C’est urgent, docteur

Par Karine Audet
C’est urgent, docteur

Le 30 décembre, l’Hôpital général de Hawkesbury (HGH) annonçait la fermeture de son urgence pour quatre jours invoquant la pénurie de ressources et le nombre croissant de maladies pulmonaires qui affectaient les usagers ainsi que le personnel. Plutôt que d’imposer au public des attentes interminables aux urgences et négliger les soins aux patients déjà hospitalisés, la direction du HGH a choisi de privilégier ces derniers.  

Du côté de Lachute, la situation n’est pas tellement différente. Certes, l’hôpital n’a pas fermé sa salle d’urgence, mais le manque de ressources et l’achalandage lourd est devenu la règle, là comme ailleurs.  
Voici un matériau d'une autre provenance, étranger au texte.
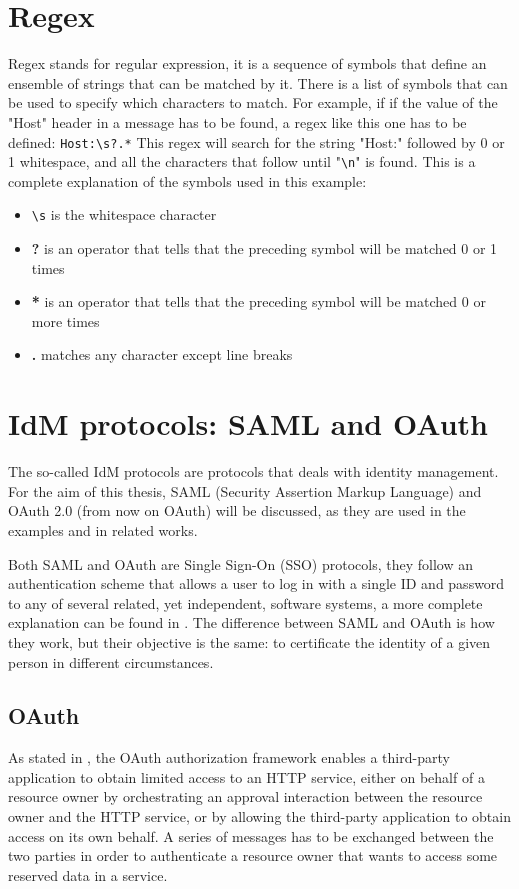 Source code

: \section{Regex}
Regex stands for regular expression, it is a sequence of symbols that define an ensemble of strings that can be matched by it. There is a list of symbols that can be used to specify which characters to match. For example, if if the value of the "Host" header in a message has to be found, a regex like this one has to be defined: \verb|Host:\s?.*|
This regex will search for the string "Host:" followed by 0 or 1 whitespace, and all the characters that follow until "\verb|\n|" is found. This is a complete explanation of the symbols used in this example:
\begin{itemize}
    \item \verb|\s| is the whitespace character
    \item \textbf{?} is an operator that tells that the preceding symbol will be matched 0 or 1 times
    \item \textbf{*} is an operator that tells that the preceding symbol will be matched 0 or more times
    \item \textbf{.} matches any character except line breaks
\end{itemize}

\section{IdM protocols: SAML and OAuth}
The so-called IdM protocols are protocols that deals with identity management. For the aim of this thesis, \gls{SAML} (Security Assertion Markup Language) and \Gls{OAuth} 2.0 (from now on \Gls{OAuth}) will be discussed, as they are used in the examples and in related works.

Both \Gls{SAML} and \Gls{OAuth} are Single Sign-On (SSO) protocols, they follow an authentication scheme that allows a user to log in with a single ID and password to any of several related, yet independent, software systems, a more complete explanation can be found in \cite{claudio_grisenti}. 
The difference between \Gls{SAML} and \Gls{OAuth} is how they work, but their objective is the same: to certificate the identity of a given person in different circumstances.

\subsection{OAuth}
As stated in \cite{ietf_oauth2}, the \Gls{OAuth} authorization framework enables a third-party application to obtain limited access to an HTTP service, either on behalf of a resource owner by orchestrating an approval interaction between the resource owner and the HTTP service, or by allowing the third-party application to obtain access on its own behalf.
A series of messages has to be exchanged between the two parties in order to authenticate a resource owner that wants to access some reserved data in a service.

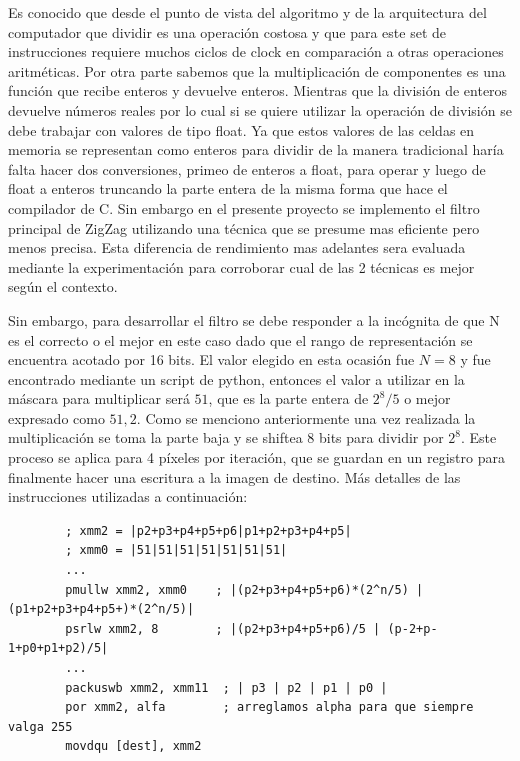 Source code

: \documentclass[a4paper]{article}
\newenvironment{codesnippet}{%
	\begin{Sbox}\begin{minipage}{\textwidth}\sffamily\small}%
	{\end{minipage}\end{Sbox}%
		\begin{center}%
		\vspace{-0.4cm}\colorbox{litegrey}{\TheSbox}\end{center}\vspace{0.3cm}}
\begin{document}
Es conocido que desde el punto de vista del algoritmo y de la arquitectura del computador que dividir es una operación costosa y que para este set de instrucciones requiere muchos ciclos de clock en comparación a otras operaciones aritméticas. Por otra parte sabemos que la multiplicación de componentes es una función que recibe enteros y devuelve enteros. Mientras que la división de enteros devuelve números reales por lo cual si se quiere utilizar la operación de división se debe trabajar con valores de tipo float. Ya que estos valores de las celdas en memoria se representan como enteros para dividir de la manera tradicional haría falta hacer dos conversiones, primeo de enteros a float, para operar y luego de float a enteros truncando la parte entera de la misma forma que hace el compilador de C. Sin embargo en el presente proyecto se implemento el filtro principal de ZigZag utilizando una técnica que se presume mas eficiente pero menos precisa. Esta diferencia de rendimiento mas adelantes sera evaluada mediante la experimentación para corroborar cual de las 2 técnicas es mejor según el contexto.

Sin embargo, para desarrollar el filtro se debe responder a la incógnita de que N es el correcto o el mejor en este caso dado que el rango de representación se encuentra acotado por 16 bits. El valor elegido en esta ocasión fue $N=8$ y fue encontrado mediante un script de python, entonces el valor a utilizar en la máscara para multiplicar será $51$, que es la parte entera de $2^8/5$ o mejor expresado como $51,2$. Como se menciono anteriormente una vez realizada la multiplicación se toma la parte baja y se shiftea $8$ bits para dividir por $2^8$. Este proceso se aplica para 4 píxeles por iteración, que se guardan en un registro para finalmente hacer una escritura a la imagen de destino. Más detalles de las instrucciones utilizadas a continuación: 

\begin{codesnippet}
\begin{verbatim}
        ; xmm2 = |p2+p3+p4+p5+p6|p1+p2+p3+p4+p5|
        ; xmm0 = |51|51|51|51|51|51|51|
        ...
        pmullw xmm2, xmm0    ; |(p2+p3+p4+p5+p6)*(2^n/5) | (p1+p2+p3+p4+p5+)*(2^n/5)|
        psrlw xmm2, 8        ; |(p2+p3+p4+p5+p6)/5 | (p-2+p-1+p0+p1+p2)/5|
        ...
        packuswb xmm2, xmm11  ; | p3 | p2 | p1 | p0 |
        por xmm2, alfa        ; arreglamos alpha para que siempre valga 255
        movdqu [dest], xmm2
\end{verbatim}
\end{codesnippet}
\end{document}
On pouvait redouter que la fermeture de Hawkesbury ait des conséquences dramatiques sur les services de Lachute. Dans les faits, il n’y a pas eu de congestion déraisonnable ; Lachute compte une moyenne quotidienne d’environ une soixantaine de visites à l’urgence pour une occupation de 125 à 150 %.  Normal? Le docteur Karim Elayoubi qui travaille comme urgentologue à Lachute a un sourire un peu triste en évoquant cette soi-disant normalité. Il souhaiterait vivement voir ce taux d’occupation chuter, mais, pour le moment, il faut faire avec.  

Il précise que la fermeture de Hawkesbury a évidemment des conséquences, mais peut-être pas celle qu’on croit. «Rares, dit-il, sont les Ontariens qui viennent se faire soigner à Lachute.» C’est plutôt les Québécois qui se rendent à Hawkesbury pour plusieurs raisons ; en temps normal, les temps d’attente sont moins longs, mais surtout, le HGH possède dans ses murs une cohorte de spécialistes qu’on ne retrouve pas à Lachute, chirurgien, neurologue, gastroentérologue, cardiologue pour ne nommer que ceux-là. C’est dire qu’à Hawkesbury, on obtient une consultation avec un spécialiste sur place alors qu’à Lachute où on doit recommander le patient à Saint-Jérôme, ce qui occasionne des délais parfois sévères.  

De façon générale, les taux d’occupation ont tendance à demeurer stables d’année en année. Il va de soi que certains événements concernent les urgences au premier chef: les accidents domestiques, de la route ou résultants d’activités sportives par exemple, un AVC ou une crise cardiaque. Il est nécessaire de noter que quiconque entre aux urgences pour une affection grave sera pris en charge immédiatement. Autrement dit, ce n’est pas la qualité des premiers soins qui est en cause, mais bien la nature des maladies.  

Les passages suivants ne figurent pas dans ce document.